-- Brief --
The entries that follow should be repeated exactly, with no pictures kept.

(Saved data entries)

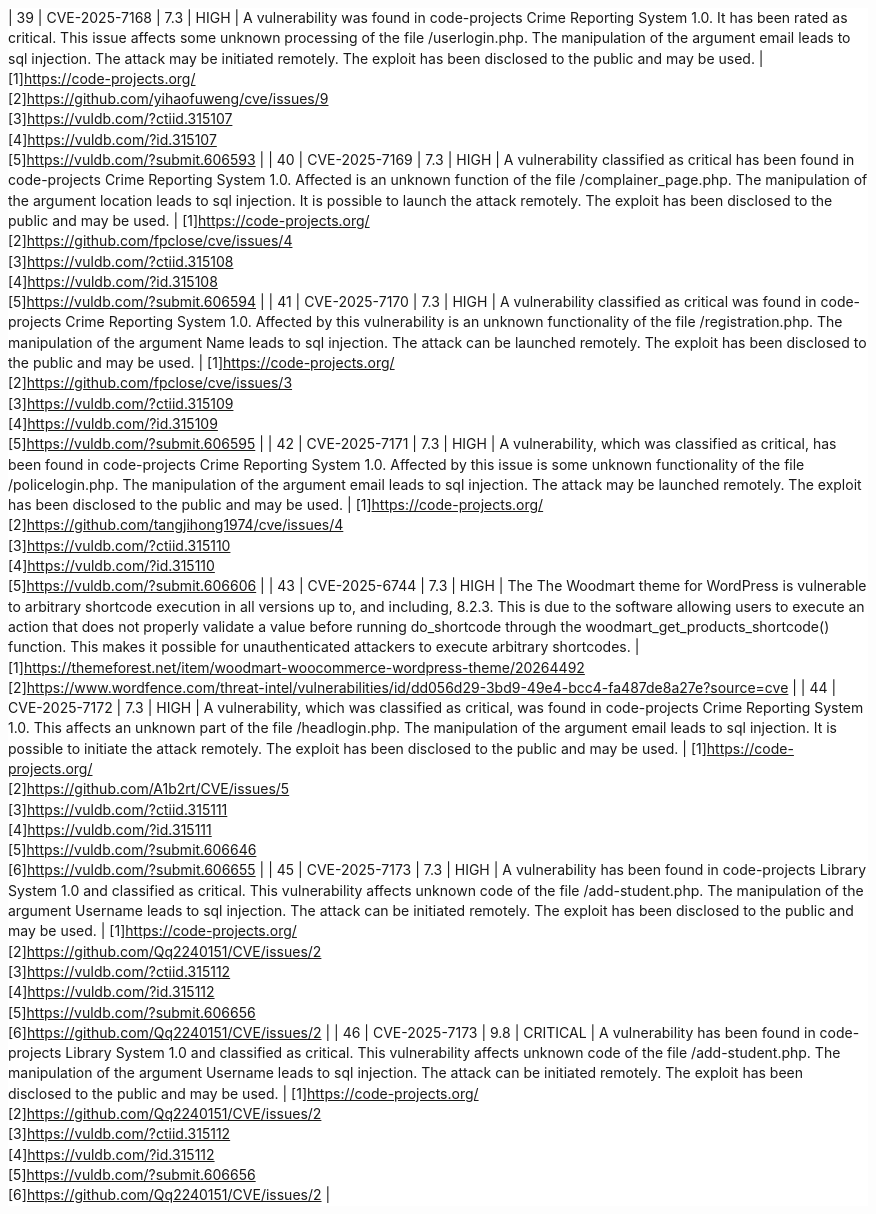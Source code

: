 | 39 | CVE-2025-7168 | 7.3  | HIGH | A vulnerability was found in code-projects Crime Reporting System 1.0. It has been rated as critical. This issue affects some unknown processing of the file /userlogin.php. The manipulation of the argument email leads to sql injection. The attack may be initiated remotely. The exploit has been disclosed to the public and may be used. | [1]https://code-projects.org/<br>[2]https://github.com/yihaofuweng/cve/issues/9<br>[3]https://vuldb.com/?ctiid.315107<br>[4]https://vuldb.com/?id.315107<br>[5]https://vuldb.com/?submit.606593 |
| 40 | CVE-2025-7169 | 7.3  | HIGH | A vulnerability classified as critical has been found in code-projects Crime Reporting System 1.0. Affected is an unknown function of the file /complainer_page.php. The manipulation of the argument location leads to sql injection. It is possible to launch the attack remotely. The exploit has been disclosed to the public and may be used. | [1]https://code-projects.org/<br>[2]https://github.com/fpclose/cve/issues/4<br>[3]https://vuldb.com/?ctiid.315108<br>[4]https://vuldb.com/?id.315108<br>[5]https://vuldb.com/?submit.606594 |
| 41 | CVE-2025-7170 | 7.3  | HIGH | A vulnerability classified as critical was found in code-projects Crime Reporting System 1.0. Affected by this vulnerability is an unknown functionality of the file /registration.php. The manipulation of the argument Name leads to sql injection. The attack can be launched remotely. The exploit has been disclosed to the public and may be used. | [1]https://code-projects.org/<br>[2]https://github.com/fpclose/cve/issues/3<br>[3]https://vuldb.com/?ctiid.315109<br>[4]https://vuldb.com/?id.315109<br>[5]https://vuldb.com/?submit.606595 |
| 42 | CVE-2025-7171 | 7.3  | HIGH | A vulnerability, which was classified as critical, has been found in code-projects Crime Reporting System 1.0. Affected by this issue is some unknown functionality of the file /policelogin.php. The manipulation of the argument email leads to sql injection. The attack may be launched remotely. The exploit has been disclosed to the public and may be used. | [1]https://code-projects.org/<br>[2]https://github.com/tangjihong1974/cve/issues/4<br>[3]https://vuldb.com/?ctiid.315110<br>[4]https://vuldb.com/?id.315110<br>[5]https://vuldb.com/?submit.606606 |
| 43 | CVE-2025-6744 | 7.3  | HIGH | The The Woodmart theme for WordPress is vulnerable to arbitrary shortcode execution in all versions up to, and including, 8.2.3. This is due to the software allowing users to execute an action that does not properly validate a value before running do_shortcode through the woodmart_get_products_shortcode() function. This makes it possible for unauthenticated attackers to execute arbitrary shortcodes. | [1]https://themeforest.net/item/woodmart-woocommerce-wordpress-theme/20264492<br>[2]https://www.wordfence.com/threat-intel/vulnerabilities/id/dd056d29-3bd9-49e4-bcc4-fa487de8a27e?source=cve |
| 44 | CVE-2025-7172 | 7.3  | HIGH | A vulnerability, which was classified as critical, was found in code-projects Crime Reporting System 1.0. This affects an unknown part of the file /headlogin.php. The manipulation of the argument email leads to sql injection. It is possible to initiate the attack remotely. The exploit has been disclosed to the public and may be used. | [1]https://code-projects.org/<br>[2]https://github.com/A1b2rt/CVE/issues/5<br>[3]https://vuldb.com/?ctiid.315111<br>[4]https://vuldb.com/?id.315111<br>[5]https://vuldb.com/?submit.606646<br>[6]https://vuldb.com/?submit.606655 |
| 45 | CVE-2025-7173 | 7.3  | HIGH | A vulnerability has been found in code-projects Library System 1.0 and classified as critical. This vulnerability affects unknown code of the file /add-student.php. The manipulation of the argument Username leads to sql injection. The attack can be initiated remotely. The exploit has been disclosed to the public and may be used. | [1]https://code-projects.org/<br>[2]https://github.com/Qq2240151/CVE/issues/2<br>[3]https://vuldb.com/?ctiid.315112<br>[4]https://vuldb.com/?id.315112<br>[5]https://vuldb.com/?submit.606656<br>[6]https://github.com/Qq2240151/CVE/issues/2 |
| 46 | CVE-2025-7173 | 9.8  | CRITICAL | A vulnerability has been found in code-projects Library System 1.0 and classified as critical. This vulnerability affects unknown code of the file /add-student.php. The manipulation of the argument Username leads to sql injection. The attack can be initiated remotely. The exploit has been disclosed to the public and may be used. | [1]https://code-projects.org/<br>[2]https://github.com/Qq2240151/CVE/issues/2<br>[3]https://vuldb.com/?ctiid.315112<br>[4]https://vuldb.com/?id.315112<br>[5]https://vuldb.com/?submit.606656<br>[6]https://github.com/Qq2240151/CVE/issues/2 |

-- Answer box --
Source code

: | 39 | CVE-2025-7168 | 7.3  | HIGH | A vulnerability was found in code-projects Crime Reporting System 1.0. It has been rated as critical. This issue affects some unknown processing of the file /userlogin.php. The manipulation of the argument email leads to sql injection. The attack may be initiated remotely. The exploit has been disclosed to the public and may be used. | [1]https://code-projects.org/<br>[2]https://github.com/yihaofuweng/cve/issues/9<br>[3]https://vuldb.com/?ctiid.315107<br>[4]https://vuldb.com/?id.315107<br>[5]https://vuldb.com/?submit.606593 |
| 40 | CVE-2025-7169 | 7.3  | HIGH | A vulnerability classified as critical has been found in code-projects Crime Reporting System 1.0. Affected is an unknown function of the file /complainer_page.php. The manipulation of the argument location leads to sql injection. It is possible to launch the attack remotely. The exploit has been disclosed to the public and may be used. | [1]https://code-projects.org/<br>[2]https://github.com/fpclose/cve/issues/4<br>[3]https://vuldb.com/?ctiid.315108<br>[4]https://vuldb.com/?id.315108<br>[5]https://vuldb.com/?submit.606594 |
| 41 | CVE-2025-7170 | 7.3  | HIGH | A vulnerability classified as critical was found in code-projects Crime Reporting System 1.0. Affected by this vulnerability is an unknown functionality of the file /registration.php. The manipulation of the argument Name leads to sql injection. The attack can be launched remotely. The exploit has been disclosed to the public and may be used. | [1]https://code-projects.org/<br>[2]https://github.com/fpclose/cve/issues/3<br>[3]https://vuldb.com/?ctiid.315109<br>[4]https://vuldb.com/?id.315109<br>[5]https://vuldb.com/?submit.606595 |
| 42 | CVE-2025-7171 | 7.3  | HIGH | A vulnerability, which was classified as critical, has been found in code-projects Crime Reporting System 1.0. Affected by this issue is some unknown functionality of the file /policelogin.php. The manipulation of the argument email leads to sql injection. The attack may be launched remotely. The exploit has been disclosed to the public and may be used. | [1]https://code-projects.org/<br>[2]https://github.com/tangjihong1974/cve/issues/4<br>[3]https://vuldb.com/?ctiid.315110<br>[4]https://vuldb.com/?id.315110<br>[5]https://vuldb.com/?submit.606606 |
| 43 | CVE-2025-6744 | 7.3  | HIGH | The The Woodmart theme for WordPress is vulnerable to arbitrary shortcode execution in all versions up to, and including, 8.2.3. This is due to the software allowing users to execute an action that does not properly validate a value before running do_shortcode through the woodmart_get_products_shortcode() function. This makes it possible for unauthenticated attackers to execute arbitrary shortcodes. | [1]https://themeforest.net/item/woodmart-woocommerce-wordpress-theme/20264492<br>[2]https://www.wordfence.com/threat-intel/vulnerabilities/id/dd056d29-3bd9-49e4-bcc4-fa487de8a27e?source=cve |
| 44 | CVE-2025-7172 | 7.3  | HIGH | A vulnerability, which was classified as critical, was found in code-projects Crime Reporting System 1.0. This affects an unknown part of the file /headlogin.php. The manipulation of the argument email leads to sql injection. It is possible to initiate the attack remotely. The exploit has been disclosed to the public and may be used. | [1]https://code-projects.org/<br>[2]https://github.com/A1b2rt/CVE/issues/5<br>[3]https://vuldb.com/?ctiid.315111<br>[4]https://vuldb.com/?id.315111<br>[5]https://vuldb.com/?submit.606646<br>[6]https://vuldb.com/?submit.606655 |
| 45 | CVE-2025-7173 | 7.3  | HIGH | A vulnerability has been found in code-projects Library System 1.0 and classified as critical. This vulnerability affects unknown code of the file /add-student.php. The manipulation of the argument Username leads to sql injection. The attack can be initiated remotely. The exploit has been disclosed to the public and may be used. | [1]https://code-projects.org/<br>[2]https://github.com/Qq2240151/CVE/issues/2<br>[3]https://vuldb.com/?ctiid.315112<br>[4]https://vuldb.com/?id.315112<br>[5]https://vuldb.com/?submit.606656<br>[6]https://github.com/Qq2240151/CVE/issues/2 |
| 46 | CVE-2025-7173 | 9.8  | CRITICAL | A vulnerability has been found in code-projects Library System 1.0 and classified as critical. This vulnerability affects unknown code of the file /add-student.php. The manipulation of the argument Username leads to sql injection. The attack can be initiated remotely. The exploit has been disclosed to the public and may be used. | [1]https://code-projects.org/<br>[2]https://github.com/Qq2240151/CVE/issues/2<br>[3]https://vuldb.com/?ctiid.315112<br>[4]https://vuldb.com/?id.315112<br>[5]https://vuldb.com/?submit.606656<br>[6]https://github.com/Qq2240151/CVE/issues/2 |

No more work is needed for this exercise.